2005-01-13
100%ゲイ
フランスに留学すると知人に報告したところ、「健さんの世界を勉強しに行くの?」 と、冷やかされた。健さんとは高倉健さんではなく、『伝説のオカマ』東郷健さんのことであり、健さんの世界とはゲイのこと。彼の半生を綴った『常識 を越えて』(ポット出版)を私が上梓していることにかけて、からかったのだ。

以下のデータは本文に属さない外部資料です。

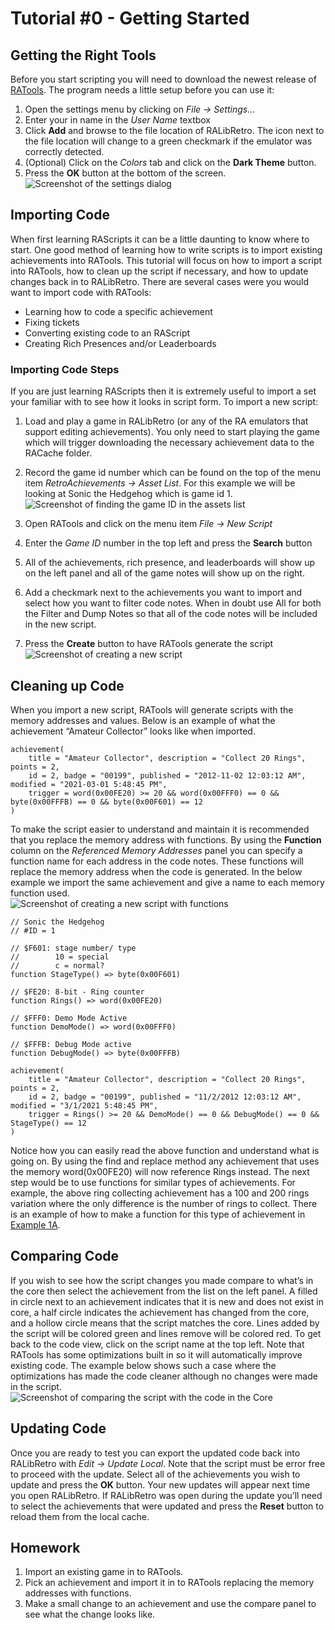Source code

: # Tutorial #0 - Getting Started
## Getting the Right Tools
Before you start scripting you will need to download the newest release of [RATools](https://github.com/Jamiras/RATools/releases). The program needs a little setup before you can use it:
1) Open the settings menu by clicking on *File -> Settings…*
2) Enter your in name in the *User Name* textbox
3) Click **Add** and browse to the file location of RALibRetro. The icon next to the file location will change to a green checkmark if the emulator was correctly detected.
4) (Optional) Click on the *Colors* tab and click on the **Dark Theme** button.
5) Press the **OK** button at the bottom of the screen.<br>
![Screenshot of the settings dialog](RATools_Settings.PNG)
 
## Importing Code
When first learning RAScripts it can be a little daunting to know where to start.  One good method of learning how to write scripts is to import existing achievements into RATools.  This tutorial will focus on how to import a script into RATools, how to clean up the script if necessary, and how to update changes back in to RALibRetro. There are several cases were you would want to import code with RATools:<br>
* Learning how to code a specific achievement
* Fixing tickets
* Converting existing code to an RAScript
* Creating Rich Presences and/or Leaderboards<br>
### Importing Code Steps
If you are just learning RAScripts then it is extremely useful to import a set your familiar with to see how it looks in script form. To import a new script:<br>
1) Load and play a game in RALibRetro (or any of the RA emulators that support editing achievements).  You only need to start playing the game which will trigger downloading the necessary achievement data to the RACache folder.
2) Record the game id number which can be found on the top of the menu item *RetroAchievements -> Asset List*.  For this example we will be looking at Sonic the Hedgehog which is game id 1.<br>
![Screenshot of finding the game ID in the assets list](Assets_List.PNG)
 
3) Open RATools and click on the menu item *File -> New Script*
4) Enter the *Game ID* number in the top left and press the **Search** button
5) All of the achievements, rich presence, and leaderboards will show up on the left panel and all of the game notes will show up on the right.
6) Add a checkmark next to the achievements you want to import and select how you want to filter code notes.  When in doubt use All for both the Filter and Dump Notes so that all of the code notes will be included in the new script.
7) Press the **Create** button to have RATools generate the script<br>
![Screenshot of creating a new script](New_Script.PNG)
## Cleaning up Code
When you import a new script, RATools will generate scripts with the memory addresses and values. Below is an example of what the achievement “Amateur Collector” looks like when imported.
```
achievement(
    title = "Amateur Collector", description = "Collect 20 Rings", points = 2,
    id = 2, badge = "00199", published = "2012-11-02 12:03:12 AM", modified = "2021-03-01 5:48:45 PM",
    trigger = word(0x00FE20) >= 20 && word(0x00FFF0) == 0 && byte(0x00FFFB) == 0 && byte(0x00F601) == 12
)
```
To make the script easier to understand and maintain it is recommended that you replace the memory address with functions. By using the **Function** column on the *Referenced Memory Addresses* panel you can specify a function name for each address in the code notes.  These functions will replace the memory address when the code is generated. In the below example we import the same achievement and give a name to each memory function used.<br>
![Screenshot of creating a new script with functions](New_Script_With_Functions.PNG)

```
// Sonic the Hedgehog
// #ID = 1

// $F601: stage number/ type
//        10 = special
//        c = normal?
function StageType() => byte(0x00F601)

// $FE20: 8-bit - Ring counter
function Rings() => word(0x00FE20)

// $FFF0: Demo Mode Active
function DemoMode() => word(0x00FFF0)

// $FFFB: Debug Mode active
function DebugMode() => byte(0x00FFFB)

achievement(
    title = "Amateur Collector", description = "Collect 20 Rings", points = 2,
    id = 2, badge = "00199", published = "11/2/2012 12:03:12 AM", modified = "3/1/2021 5:48:45 PM",
    trigger = Rings() >= 20 && DemoMode() == 0 && DebugMode() == 0 && StageType() == 12
)
```
Notice how you can easily read the above function and understand what is going on.  By using the find and replace method any achievement that uses the memory word(0x00FE20) will now reference Rings instead. The next step would be to use functions for similar types of achievements.  For example, the above ring collecting achievement has a 100 and 200 rings variation where the only difference is the number of rings to collect.  There is an example of how to make a function for this type of achievement in [Example 1A](../01_Memory/Example_1A.md).
## Comparing Code
If you wish to see how the script changes you made compare to what’s in the core then select the achievement from the list on the left panel. A filled in circle next to an achievement indicates that it is new and does not exist in core, a half circle indicates the achievement has changed from the core, and a hollow circle means that the script matches the core. Lines added by the script will be colored green and lines remove will be colored red. To get back to the code view, click on the script name at the top left. Note that RATools has some optimizations built in so it will automatically improve existing code.  The example below shows such a case where the optimizations has made the code cleaner although no changes were made in the script.<br>
![Screenshot of comparing the script with the code in the Core](Code_Compare.PNG)
## Updating Code
Once you are ready to test you can export the updated code back into RALibRetro with *Edit -> Update Local*.  Note that the script must be error free to proceed with the update. Select all of the achievements you wish to update and press the **OK** button.  Your new updates will appear next time you open RALibRetro. If RALibRetro was open during the update you’ll need to select the achievements that were updated and press the **Reset** button to reload them from the local cache.
## Homework
1. Import an existing game in to RATools.
2. Pick an achievement and import it in to RATools replacing the memory addresses  with functions.
3. Make a small change to an achievement and use the compare panel to see what the change looks like.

美輪明宏さんやカルーセル麻紀さんといったセクシュアル・マイノリティの芸能人が、パリの華やかさを賞賛していたのをしばしば耳にする。パリをして 「ゲイの都」という人もいる。新宿二丁目よりも華やかで艶やかなゲイ・タウンがパリでは栄えているのだろう……ぐらいの想像力しか、渡仏する前には持ち合わせていなかった。 フランスのエリート養成学校たるグランゼコールの一つ、『リール政治学院』の夏期集中セミナーに参加するため、私は渡仏後、まずフランス北部の都市 リール(Lille)で暮らした。リールの中心街は古い町並みを保存してあり、まるで半世紀前のヨーロッパのモノクロ映画に出てくるような落ち着いた街であった。 時間があれば私はその付近を歩き回り、文化の香りを吸った。

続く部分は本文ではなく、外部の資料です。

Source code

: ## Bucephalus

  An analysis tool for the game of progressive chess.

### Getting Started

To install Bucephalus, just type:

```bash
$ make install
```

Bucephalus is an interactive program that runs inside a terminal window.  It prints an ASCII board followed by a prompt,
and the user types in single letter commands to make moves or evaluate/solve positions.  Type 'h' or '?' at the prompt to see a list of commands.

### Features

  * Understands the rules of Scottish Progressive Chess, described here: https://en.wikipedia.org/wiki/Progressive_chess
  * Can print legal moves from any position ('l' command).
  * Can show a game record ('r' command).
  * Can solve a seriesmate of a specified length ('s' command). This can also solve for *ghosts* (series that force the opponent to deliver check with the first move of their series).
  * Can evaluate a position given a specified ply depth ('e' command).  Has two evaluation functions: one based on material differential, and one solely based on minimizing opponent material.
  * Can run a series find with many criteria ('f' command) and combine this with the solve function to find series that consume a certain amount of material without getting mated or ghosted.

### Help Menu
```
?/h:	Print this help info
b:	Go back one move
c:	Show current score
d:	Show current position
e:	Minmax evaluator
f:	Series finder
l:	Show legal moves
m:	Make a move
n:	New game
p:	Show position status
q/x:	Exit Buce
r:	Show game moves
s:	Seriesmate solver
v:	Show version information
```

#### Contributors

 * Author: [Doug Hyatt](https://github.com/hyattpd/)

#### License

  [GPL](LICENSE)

リールで暮らし始めてから何日かたった頃、昼食を終えていつものようにぶらぶら散歩していたときに、『100%ゲイ』と書かれたポスターを見つけ た。よく観察すると、ゲイの出会いを紹介するポスターのようだ。町中で、ゲイの出会い系ポスターが公然と貼られているとは、さすがフランスだなーと感心した。その話を同じセミナーに参加していた知人にしたら、最近リールではゲイパレード”Gay Pride”があったと、彼女はいった。パレードがあったから、ポスターが貼られたというわけではあるまいが(後に確認したら、リールでのパレードは 一ヶ月ほど前の2004年6月5日にあったことが分かったのだが)。
フランスに来たばかりで、心して探検・散策する余裕がなかった為かこのポスター以外に、リールではレズビアン&ゲイの存在を感じることはなかった。

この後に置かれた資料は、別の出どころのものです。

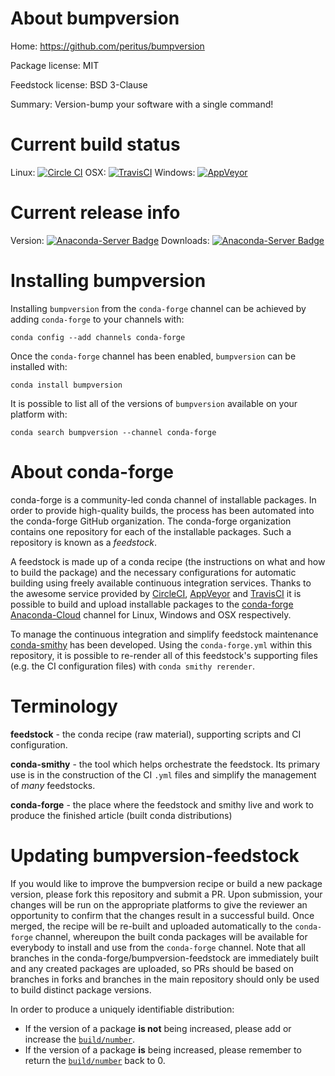 About bumpversion
=================

Home: https://github.com/peritus/bumpversion

Package license: MIT

Feedstock license: BSD 3-Clause

Summary: Version-bump your software with a single command!



Current build status
====================

Linux: [![Circle CI](https://circleci.com/gh/conda-forge/bumpversion-feedstock.svg?style=shield)](https://circleci.com/gh/conda-forge/bumpversion-feedstock)
OSX: [![TravisCI](https://travis-ci.org/conda-forge/bumpversion-feedstock.svg?branch=master)](https://travis-ci.org/conda-forge/bumpversion-feedstock)
Windows: [![AppVeyor](https://ci.appveyor.com/api/projects/status/github/conda-forge/bumpversion-feedstock?svg=True)](https://ci.appveyor.com/project/conda-forge/bumpversion-feedstock/branch/master)

Current release info
====================
Version: [![Anaconda-Server Badge](https://anaconda.org/conda-forge/bumpversion/badges/version.svg)](https://anaconda.org/conda-forge/bumpversion)
Downloads: [![Anaconda-Server Badge](https://anaconda.org/conda-forge/bumpversion/badges/downloads.svg)](https://anaconda.org/conda-forge/bumpversion)

Installing bumpversion
======================

Installing `bumpversion` from the `conda-forge` channel can be achieved by adding `conda-forge` to your channels with:

```
conda config --add channels conda-forge
```

Once the `conda-forge` channel has been enabled, `bumpversion` can be installed with:

```
conda install bumpversion
```

It is possible to list all of the versions of `bumpversion` available on your platform with:

```
conda search bumpversion --channel conda-forge
```


About conda-forge
=================

conda-forge is a community-led conda channel of installable packages.
In order to provide high-quality builds, the process has been automated into the
conda-forge GitHub organization. The conda-forge organization contains one repository
for each of the installable packages. Such a repository is known as a *feedstock*.

A feedstock is made up of a conda recipe (the instructions on what and how to build
the package) and the necessary configurations for automatic building using freely
available continuous integration services. Thanks to the awesome service provided by
[CircleCI](https://circleci.com/), [AppVeyor](http://www.appveyor.com/)
and [TravisCI](https://travis-ci.org/) it is possible to build and upload installable
packages to the [conda-forge](https://anaconda.org/conda-forge)
[Anaconda-Cloud](http://docs.anaconda.org/) channel for Linux, Windows and OSX respectively.

To manage the continuous integration and simplify feedstock maintenance
[conda-smithy](http://github.com/conda-forge/conda-smithy) has been developed.
Using the ``conda-forge.yml`` within this repository, it is possible to re-render all of
this feedstock's supporting files (e.g. the CI configuration files) with ``conda smithy rerender``.


Terminology
===========

**feedstock** - the conda recipe (raw material), supporting scripts and CI configuration.

**conda-smithy** - the tool which helps orchestrate the feedstock.
                   Its primary use is in the construction of the CI ``.yml`` files
                   and simplify the management of *many* feedstocks.

**conda-forge** - the place where the feedstock and smithy live and work to
                  produce the finished article (built conda distributions)


Updating bumpversion-feedstock
==============================

If you would like to improve the bumpversion recipe or build a new
package version, please fork this repository and submit a PR. Upon submission,
your changes will be run on the appropriate platforms to give the reviewer an
opportunity to confirm that the changes result in a successful build. Once
merged, the recipe will be re-built and uploaded automatically to the
`conda-forge` channel, whereupon the built conda packages will be available for
everybody to install and use from the `conda-forge` channel.
Note that all branches in the conda-forge/bumpversion-feedstock are
immediately built and any created packages are uploaded, so PRs should be based
on branches in forks and branches in the main repository should only be used to
build distinct package versions.

In order to produce a uniquely identifiable distribution:
 * If the version of a package **is not** being increased, please add or increase
   the [``build/number``](http://conda.pydata.org/docs/building/meta-yaml.html#build-number-and-string).
 * If the version of a package **is** being increased, please remember to return
   the [``build/number``](http://conda.pydata.org/docs/building/meta-yaml.html#build-number-and-string)
   back to 0.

その後、古城が多く存在することで有名なトゥール(Tours)、そしてパリに移り住んでから、日々の生活でレズビアン&ゲイの存在を感じることがままあった。同性性愛者が社会にとけ込んでいる、少なくとも日本よりはゲイなりレズビアンが顕在化しているように思えた。
そのことは追って報告したい。
開店おめでとうございます。今まで私のみが楽しんできた及川君のレポートが広く見られるようになって、私としても喜んでおります。
19世紀の後半から20世紀の前半にかけて、フランスではリアーヌ・ド・プージィという人物が脚光を浴びてました。べルエポック最大の美女と称えられる彼女は娼婦であり、役者でもあり、社交界の華でもありました。
江戸時代ならともかくも、あるいは明治以降、地位が向上した芸者ならともかくも、近代において、このような娼婦が出てくることは日本ではちょっと考えにくく、どうやらその秘密は「クルチザンヌ」という高級娼婦の存在にあるようです。江戸時代の高級遊女「傾城」「花魁」をさらに高級化したようなもののようですが、こういう存在を確立していたフランスというのはなんなのかなと。
私はフランスに行ったことがないのですけど、とても気になる国のひとつです。ゲイのことのついででいいので、売春についても報告してください。